Bolivia quiere ser potencia en litio pero Morales no tiene una estrategia clara

Bolivia sueña con ser una potencia en el mercado del litio para la creciente industria de los automóviles eléctricos, pero avanza poco porque el presidente Evo Morales no tiene una estrategia clara para lograr ese objetivo, según críticas de analistas y diplomáticos que rechazó el Gobierno.

El proyecto para explotar e industrializar el litio del Salar de Uyuni -el fondo de un antiguo mar disecado en el altiplano andino del suroeste boliviano- comenzó hace dos años, pero aún está en fase experimental, a pesar de que fuentes oficiales reiteran que es el mayor reservorio mundial de ese metal escaso.

Un especialista boliviano en el tema, Juan Carlos Zuleta, declaró a Efe que el retraso para convertir a Bolivia en una potencia en litio se explica porque “no existe una estrategia para la explotación, desarrollo e industrialización del Salar”.

Según cálculos gubernamentales, en esa explanada blanca de diez mil kilómetros cuadrados hay unos 100 millones de toneladas de litio, aunque el Servicio Geológico de Estados Unidos habla de solo nueve millones.

Zuleta y otros analistas expusieron sus críticas después de que Morales alcanzara la semana pasada acuerdos con Corea del Sur -para darle preferencia en el acceso a Uyuni, según fuentes coreanas- y paralelamente con Irán, para que haga una carta geológica de esa reserva mineral y de otras.

Hay “elementos geopolíticos entreverados” en estos pasos de Morales, dice el especialista, que no cree “que a Corea le haya gustado que de pronto los iraníes se encarguen de explorar los recursos del Salar”.

El retraso en el proyecto del Salar fue admitido por las autoridades bolivianas, pero rechazaron las críticas a esas alianzas y aclararon que el convenio con Corea del Sur es solo para investigación científica y no le da preferencias, como sí señaló el Gobierno de Seúl.

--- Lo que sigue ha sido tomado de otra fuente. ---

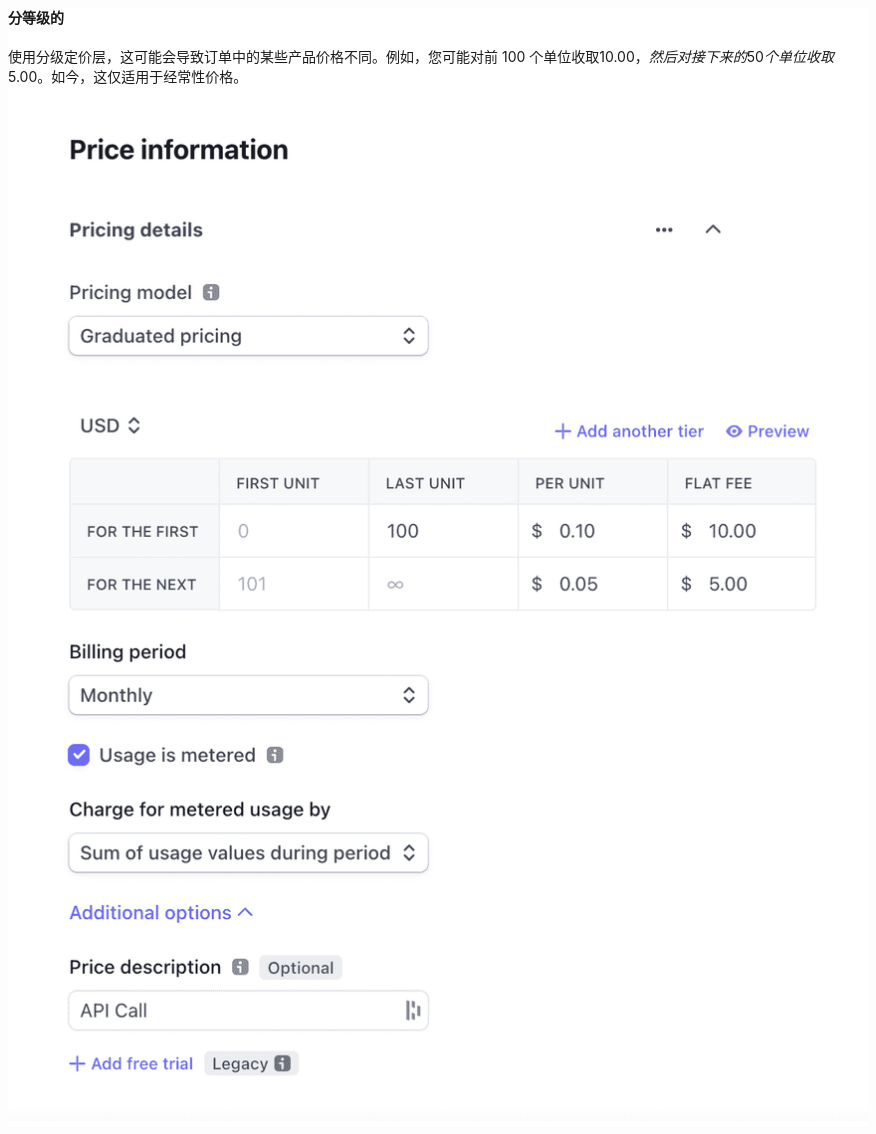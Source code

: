 #### 分等级的

使用分级定价层，这可能会导致订单中的某些产品价格不同。例如，您可能对前 100 个单位收取$10.00，然后对接下来的 50 个单位收取$5.00。如今，这仅适用于经常性价格。

![Strip Graduated Pricing](img/ee592a9c496bec93a8e40972401d9353.png)
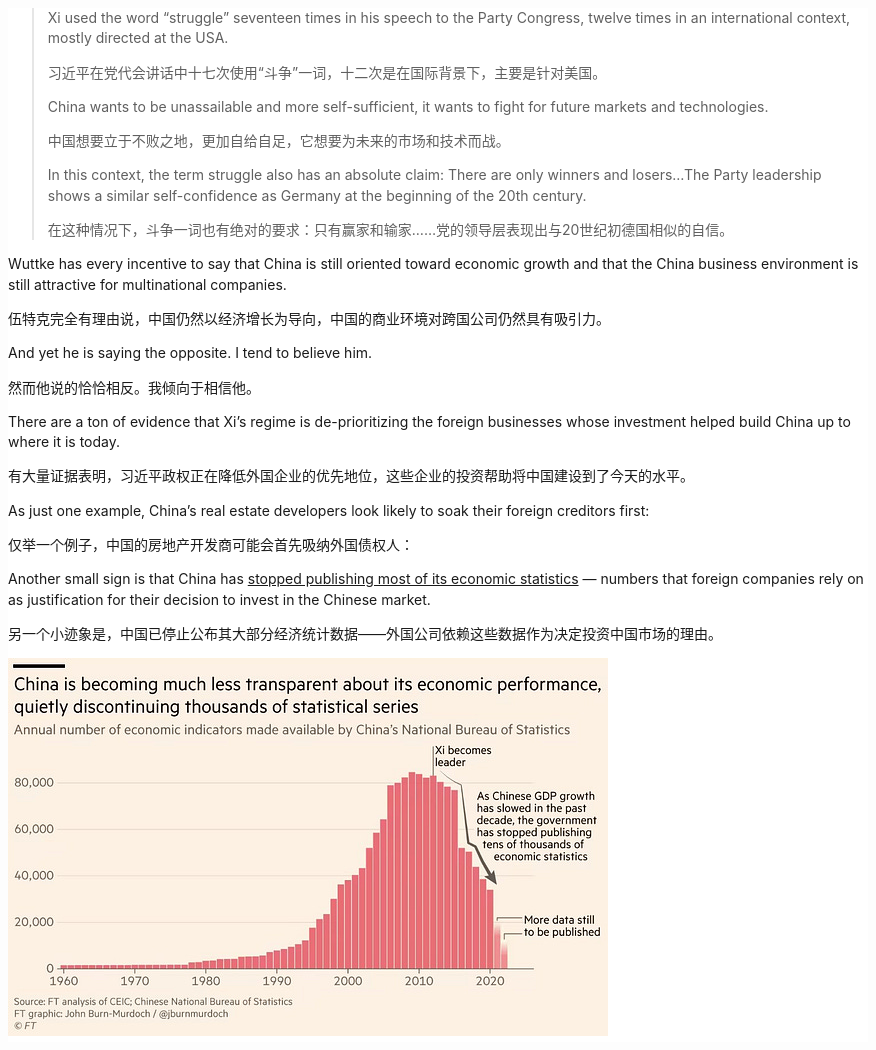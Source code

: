 > Xi used the word “struggle” seventeen times in his speech to the Party Congress, twelve times in an international context, mostly directed at the USA.  
> 
> 习近平在党代会讲话中十七次使用“斗争”一词，十二次是在国际背景下，主要是针对美国。  
> 
> China wants to be unassailable and more self-sufficient, it wants to fight for future markets and technologies.  
> 
> 中国想要立于不败之地，更加自给自足，它想要为未来的市场和技术而战。  
> 
> In this context, the term struggle also has an absolute claim: There are only winners and losers…The Party leadership shows a similar self-confidence as Germany at the beginning of the 20th century.  
> 
> 在这种情况下，斗争一词也有绝对的要求：只有赢家和输家……党的领导层表现出与20世纪初德国相似的自信。

Wuttke has every incentive to say that China is still oriented toward economic growth and that the China business environment is still attractive for multinational companies.  

伍特克完全有理由说，中国仍然以经济增长为导向，中国的商业环境对跨国公司仍然具有吸引力。  

And yet he is saying the opposite. I tend to believe him.  

然而他说的恰恰相反。我倾向于相信他。  

There are a ton of evidence that Xi’s regime is de-prioritizing the foreign businesses whose investment helped build China up to where it is today.  

有大量证据表明，习近平政权正在降低外国企业的优先地位，这些企业的投资帮助将中国建设到了今天的水平。  

As just one example, China’s real estate developers look likely to soak their foreign creditors first:  

仅举一个例子，中国的房地产开发商可能会首先吸纳外国债权人：

Another small sign is that China has [stopped publishing most of its economic statistics](http://econbrowser.com/archives/2022/10/how-can-one-guide-an-economy-if-one-doesnt-know-where-it-is) — numbers that foreign companies rely on as justification for their decision to invest in the Chinese market.  

另一个小迹象是，中国已停止公布其大部分经济统计数据——外国公司依赖这些数据作为决定投资中国市场的理由。

[](https://twitter.com/Peters_Glen/status/1584074642934857734)

![Image](https3A2F2Fpbs.substack.com2Fmedia2FFfs1ZJgXkAARace.jpg)

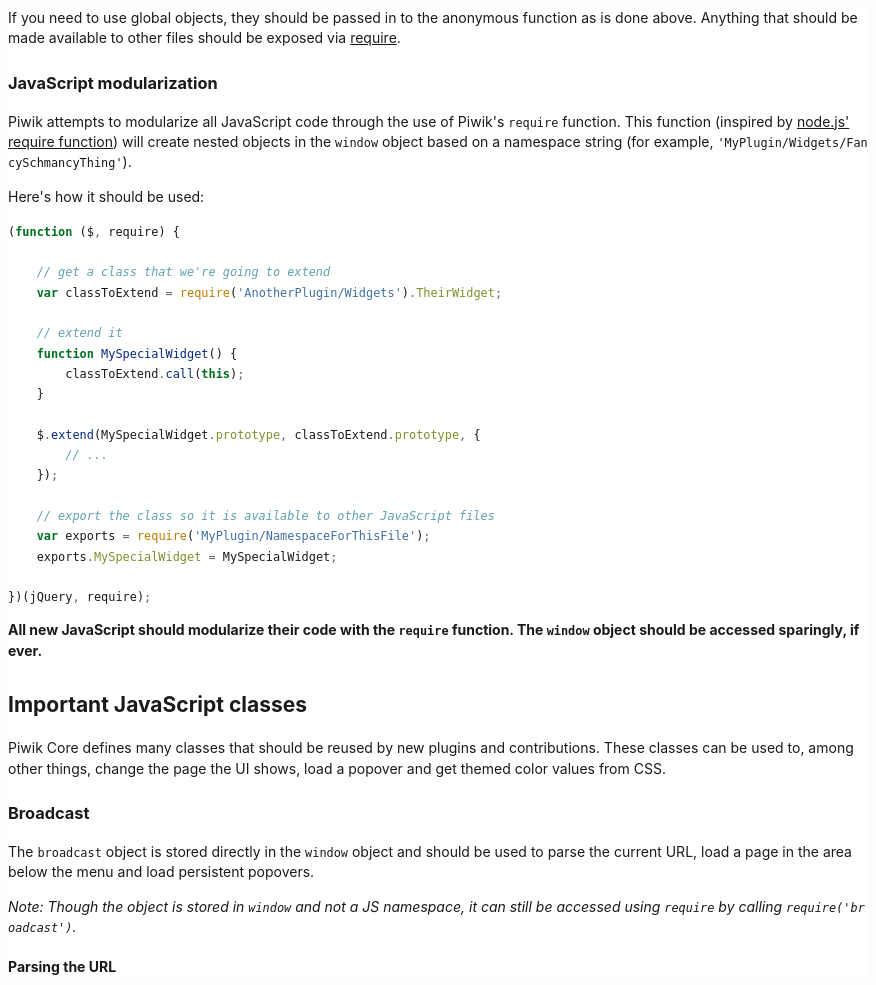 If you need to use global objects, they should be passed in to the anonymous function as is done above. Anything that should be made available to other files should be exposed via [require](#javascript-modularization).

### JavaScript modularization

Piwik attempts to modularize all JavaScript code through the use of Piwik's `require` function. This function (inspired by [node.js' require function](http://nodejs.org/api/modules.html)) will create nested objects in the `window` object based on a namespace string (for example, `'MyPlugin/Widgets/FancySchmancyThing'`).

Here's how it should be used:

```javascript
(function ($, require) {

    // get a class that we're going to extend
    var classToExtend = require('AnotherPlugin/Widgets').TheirWidget;

    // extend it
    function MySpecialWidget() {
        classToExtend.call(this);
    }

    $.extend(MySpecialWidget.prototype, classToExtend.prototype, {
        // ...
    });

    // export the class so it is available to other JavaScript files
    var exports = require('MyPlugin/NamespaceForThisFile');
    exports.MySpecialWidget = MySpecialWidget;

})(jQuery, require);
```

**All new JavaScript should modularize their code with the `require` function. The `window` object should be accessed sparingly, if ever.**


## Important JavaScript classes

Piwik Core defines many classes that should be reused by new plugins and contributions. These classes can be used to, among other things, change the page the UI shows, load a popover and get themed color values from CSS.

### Broadcast

The `broadcast` object is stored directly in the `window` object and should be used to parse the current URL, load a page in the area below the menu and load persistent popovers.

_Note: Though the object is stored in `window` and not a JS namespace, it can still be accessed using `require` by calling `require('broadcast')`._

#### Parsing the URL
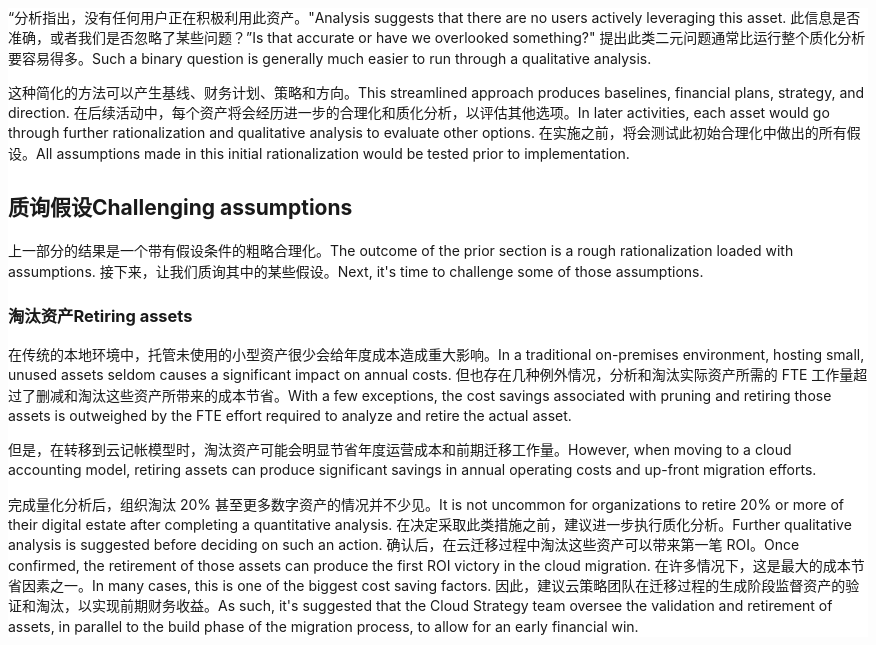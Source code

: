 <span data-ttu-id="3cc5e-165">“分析指出，没有任何用户正在积极利用此资产。</span><span class="sxs-lookup"><span data-stu-id="3cc5e-165">"Analysis suggests that there are no users actively leveraging this asset.</span></span> <span data-ttu-id="3cc5e-166">此信息是否准确，或者我们是否忽略了某些问题？”</span><span class="sxs-lookup"><span data-stu-id="3cc5e-166">Is that accurate or have we overlooked something?"</span></span> <span data-ttu-id="3cc5e-167">提出此类二元问题通常比运行整个质化分析要容易得多。</span><span class="sxs-lookup"><span data-stu-id="3cc5e-167">Such a binary question is generally much easier to run through a qualitative analysis.</span></span>

<span data-ttu-id="3cc5e-168">这种简化的方法可以产生基线、财务计划、策略和方向。</span><span class="sxs-lookup"><span data-stu-id="3cc5e-168">This streamlined approach produces baselines, financial plans, strategy, and direction.</span></span> <span data-ttu-id="3cc5e-169">在后续活动中，每个资产将会经历进一步的合理化和质化分析，以评估其他选项。</span><span class="sxs-lookup"><span data-stu-id="3cc5e-169">In later activities, each asset would go through further rationalization and qualitative analysis to evaluate other options.</span></span> <span data-ttu-id="3cc5e-170">在实施之前，将会测试此初始合理化中做出的所有假设。</span><span class="sxs-lookup"><span data-stu-id="3cc5e-170">All assumptions made in this initial rationalization would be tested prior to implementation.</span></span>

## <a name="challenging-assumptions"></a><span data-ttu-id="3cc5e-171">质询假设</span><span class="sxs-lookup"><span data-stu-id="3cc5e-171">Challenging assumptions</span></span>

<span data-ttu-id="3cc5e-172">上一部分的结果是一个带有假设条件的粗略合理化。</span><span class="sxs-lookup"><span data-stu-id="3cc5e-172">The outcome of the prior section is a rough rationalization loaded with assumptions.</span></span> <span data-ttu-id="3cc5e-173">接下来，让我们质询其中的某些假设。</span><span class="sxs-lookup"><span data-stu-id="3cc5e-173">Next, it's time to challenge some of those assumptions.</span></span>

### <a name="retiring-assets"></a><span data-ttu-id="3cc5e-174">淘汰资产</span><span class="sxs-lookup"><span data-stu-id="3cc5e-174">Retiring assets</span></span>

<span data-ttu-id="3cc5e-175">在传统的本地环境中，托管未使用的小型资产很少会给年度成本造成重大影响。</span><span class="sxs-lookup"><span data-stu-id="3cc5e-175">In a traditional on-premises environment, hosting small, unused assets seldom causes a significant impact on annual costs.</span></span> <span data-ttu-id="3cc5e-176">但也存在几种例外情况，分析和淘汰实际资产所需的 FTE 工作量超过了删减和淘汰这些资产所带来的成本节省。</span><span class="sxs-lookup"><span data-stu-id="3cc5e-176">With a few exceptions, the cost savings associated with pruning and retiring those assets is outweighed by the FTE effort required to analyze and retire the actual asset.</span></span>

<span data-ttu-id="3cc5e-177">但是，在转移到云记帐模型时，淘汰资产可能会明显节省年度运营成本和前期迁移工作量。</span><span class="sxs-lookup"><span data-stu-id="3cc5e-177">However, when moving to a cloud accounting model, retiring assets can produce significant savings in annual operating costs and up-front migration efforts.</span></span>

<span data-ttu-id="3cc5e-178">完成量化分析后，组织淘汰 20% 甚至更多数字资产的情况并不少见。</span><span class="sxs-lookup"><span data-stu-id="3cc5e-178">It is not uncommon for organizations to retire 20% or more of their digital estate after completing a quantitative analysis.</span></span> <span data-ttu-id="3cc5e-179">在决定采取此类措施之前，建议进一步执行质化分析。</span><span class="sxs-lookup"><span data-stu-id="3cc5e-179">Further qualitative analysis is suggested before deciding on such an action.</span></span> <span data-ttu-id="3cc5e-180">确认后，在云迁移过程中淘汰这些资产可以带来第一笔 ROI。</span><span class="sxs-lookup"><span data-stu-id="3cc5e-180">Once confirmed, the retirement of those assets can produce the first ROI victory in the cloud migration.</span></span> <span data-ttu-id="3cc5e-181">在许多情况下，这是最大的成本节省因素之一。</span><span class="sxs-lookup"><span data-stu-id="3cc5e-181">In many cases, this is one of the biggest cost saving factors.</span></span> <span data-ttu-id="3cc5e-182">因此，建议云策略团队在迁移过程的生成阶段监督资产的验证和淘汰，以实现前期财务收益。</span><span class="sxs-lookup"><span data-stu-id="3cc5e-182">As such, it's suggested that the Cloud Strategy team oversee the validation and retirement of assets, in parallel to the build phase of the migration process, to allow for an early financial win.</span></span>
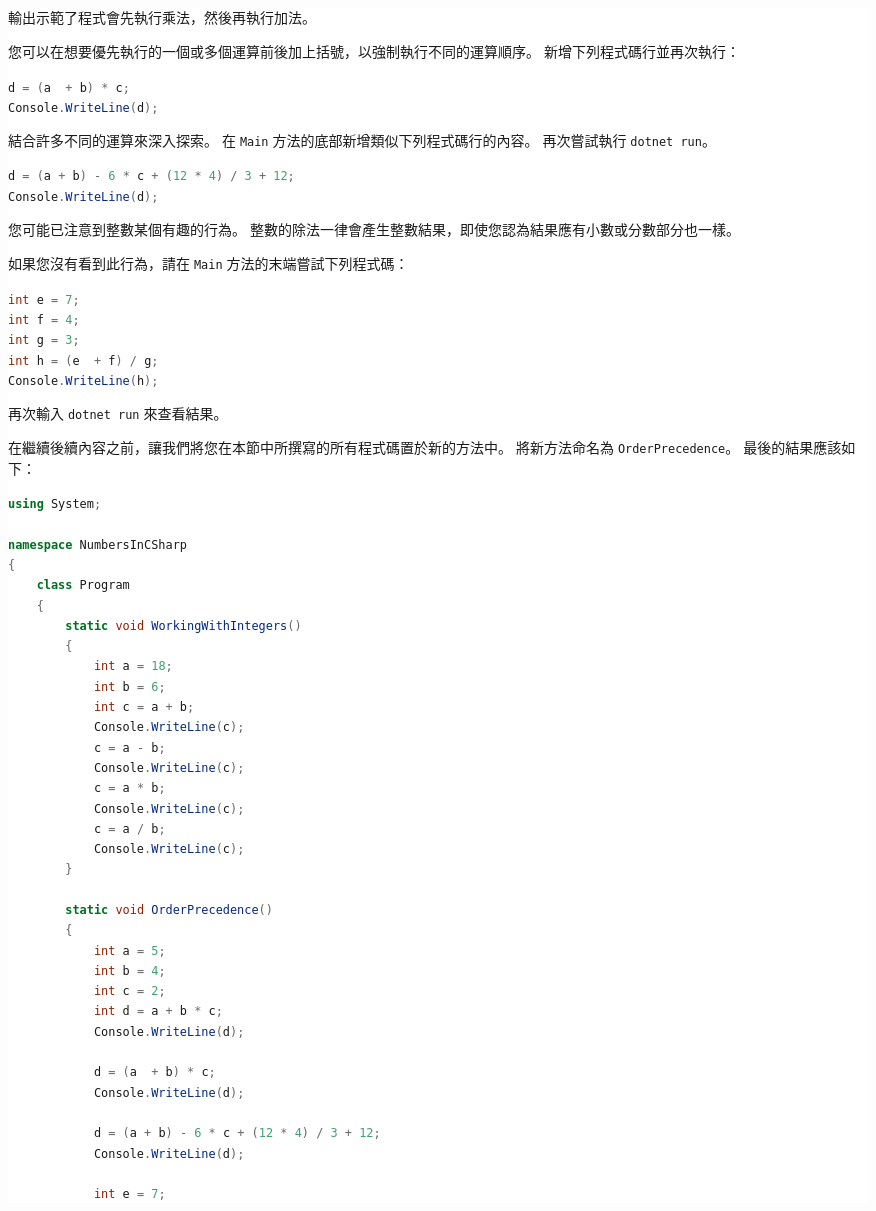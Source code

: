輸出示範了程式會先執行乘法，然後再執行加法。

您可以在想要優先執行的一個或多個運算前後加上括號，以強制執行不同的運算順序。 新增下列程式碼行並再次執行：

```csharp
d = (a  + b) * c;
Console.WriteLine(d);
```

結合許多不同的運算來深入探索。 在 `Main` 方法的底部新增類似下列程式碼行的內容。 再次嘗試執行 `dotnet run`。

```csharp
d = (a + b) - 6 * c + (12 * 4) / 3 + 12;
Console.WriteLine(d);
```

您可能已注意到整數某個有趣的行為。 整數的除法一律會產生整數結果，即使您認為結果應有小數或分數部分也一樣。

如果您沒有看到此行為，請在 `Main` 方法的末端嘗試下列程式碼：

```csharp
int e = 7;
int f = 4;
int g = 3;
int h = (e  + f) / g;
Console.WriteLine(h);
```

再次輸入 `dotnet run` 來查看結果。

在繼續後續內容之前，讓我們將您在本節中所撰寫的所有程式碼置於新的方法中。 將新方法命名為 `OrderPrecedence`。
最後的結果應該如下：

```csharp
using System;

namespace NumbersInCSharp
{
    class Program
    {
        static void WorkingWithIntegers()
        {
            int a = 18;
            int b = 6;
            int c = a + b;
            Console.WriteLine(c);
            c = a - b;
            Console.WriteLine(c);
            c = a * b;
            Console.WriteLine(c);
            c = a / b;
            Console.WriteLine(c);
        }

        static void OrderPrecedence()
        {   
            int a = 5;
            int b = 4;
            int c = 2;
            int d = a + b * c;
            Console.WriteLine(d);

            d = (a  + b) * c;
            Console.WriteLine(d);

            d = (a + b) - 6 * c + (12 * 4) / 3 + 12;
            Console.WriteLine(d);

            int e = 7;
```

Según proyecciones oficiales, en nueve meses Bolivia producirá las primeras 40 toneladas mensuales de carbonato de litio, en una planta piloto, y en tres años más quiere alcanzar las 30.000 anuales, aunque esto depende de una inversión de 450 millones de dólares aún no concretada.

Para Zuleta, entre las razones del retraso también está el hecho de que los gobiernos de Venezuela, Cuba e Irán sean aliados estratégicos de Morales, porque “tienen intereses contrapuestos” a la industrialización del litio, que puede reemplazar al petróleo de los venezolanos e iraníes.

En el caso de Cuba, el litio está desplazando a las baterías de níquel, mineral que posee la isla en grandes reservas.

Lo mismo anotan analistas políticos y diplomáticos europeos y latinoamericanos consultados por Efe en La Paz.

En cambio, el gerente de Recursos Evaporíticos del ministerio de Minería, Luis Alberto Echazú, encargado del proyecto estatal del litio, replicó en entrevista con Efe que sí hay una estrategia.

Al respecto, dijo en términos genéricos que la estrategia “básicamente significa usar los recursos humanos de Bolivia para transformar los recursos naturales, darles el mayor valor agregado posible para el bienestar de la población”.

También rechazó que la alianza de Bolivia con Venezuela e Irán signifique un freno al desarrollo del litio porque, si bien es cierto que reemplazará a la gasolina en el transporte, el petróleo puede ser usado en otras áreas como la petroquímica, apuntó el funcionario.

Compañías de Asia y Europa están a la espera de que Bolivia tome decisiones sobre su asociación con trasnacionales para la fabricación de baterías de litio, resolución que, según Echazú, ocurrirá en 2011, y ya no en 2014, como inicialmente se planeó.